> _Problem details_
Search the entries below for the string "gauge" and give the number of lines that hold it, nothing else.

-- Opening Marker --

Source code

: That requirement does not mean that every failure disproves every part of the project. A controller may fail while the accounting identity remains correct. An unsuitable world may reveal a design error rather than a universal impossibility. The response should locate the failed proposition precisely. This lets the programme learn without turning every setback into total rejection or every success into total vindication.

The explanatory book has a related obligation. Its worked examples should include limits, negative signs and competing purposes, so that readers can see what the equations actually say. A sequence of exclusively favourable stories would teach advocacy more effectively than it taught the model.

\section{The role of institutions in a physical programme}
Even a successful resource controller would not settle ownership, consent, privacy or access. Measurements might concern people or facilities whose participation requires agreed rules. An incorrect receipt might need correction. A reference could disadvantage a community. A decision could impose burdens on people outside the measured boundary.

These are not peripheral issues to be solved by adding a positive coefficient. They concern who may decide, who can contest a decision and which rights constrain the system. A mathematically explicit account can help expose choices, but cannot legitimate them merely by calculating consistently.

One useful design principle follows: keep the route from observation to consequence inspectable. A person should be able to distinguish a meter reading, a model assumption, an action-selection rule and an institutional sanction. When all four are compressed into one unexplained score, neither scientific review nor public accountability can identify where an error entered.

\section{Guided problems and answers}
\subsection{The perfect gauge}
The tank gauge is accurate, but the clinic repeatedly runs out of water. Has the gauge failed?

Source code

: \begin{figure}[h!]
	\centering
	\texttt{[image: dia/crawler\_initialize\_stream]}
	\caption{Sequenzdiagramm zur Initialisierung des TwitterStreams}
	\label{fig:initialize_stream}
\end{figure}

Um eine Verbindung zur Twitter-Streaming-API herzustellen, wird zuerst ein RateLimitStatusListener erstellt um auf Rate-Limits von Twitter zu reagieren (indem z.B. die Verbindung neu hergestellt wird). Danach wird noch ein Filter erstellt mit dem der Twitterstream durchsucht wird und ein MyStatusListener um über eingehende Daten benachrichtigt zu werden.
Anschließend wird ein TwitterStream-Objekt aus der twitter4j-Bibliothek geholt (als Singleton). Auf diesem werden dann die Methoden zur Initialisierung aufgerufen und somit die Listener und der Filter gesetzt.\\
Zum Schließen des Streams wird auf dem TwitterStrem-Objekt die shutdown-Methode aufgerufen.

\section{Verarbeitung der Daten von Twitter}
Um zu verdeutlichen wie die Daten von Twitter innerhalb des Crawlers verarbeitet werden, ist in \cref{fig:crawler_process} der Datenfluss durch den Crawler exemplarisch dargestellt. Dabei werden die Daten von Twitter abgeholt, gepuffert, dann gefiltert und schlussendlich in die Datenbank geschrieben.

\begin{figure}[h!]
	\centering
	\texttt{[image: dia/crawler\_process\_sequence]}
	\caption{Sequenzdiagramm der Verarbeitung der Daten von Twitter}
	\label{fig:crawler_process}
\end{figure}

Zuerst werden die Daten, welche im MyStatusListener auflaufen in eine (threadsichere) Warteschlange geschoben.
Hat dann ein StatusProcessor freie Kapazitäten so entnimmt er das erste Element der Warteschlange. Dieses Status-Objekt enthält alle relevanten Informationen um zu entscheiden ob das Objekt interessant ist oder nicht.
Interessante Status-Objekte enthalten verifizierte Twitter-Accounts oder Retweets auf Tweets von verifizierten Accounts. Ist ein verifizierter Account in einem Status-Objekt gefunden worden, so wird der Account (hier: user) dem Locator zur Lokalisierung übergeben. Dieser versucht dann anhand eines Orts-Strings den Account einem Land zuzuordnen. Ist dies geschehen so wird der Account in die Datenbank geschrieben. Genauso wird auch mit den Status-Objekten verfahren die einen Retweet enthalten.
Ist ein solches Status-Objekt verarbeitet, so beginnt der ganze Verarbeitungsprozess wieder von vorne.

-- Closing Marker --

> _Exercise response_
2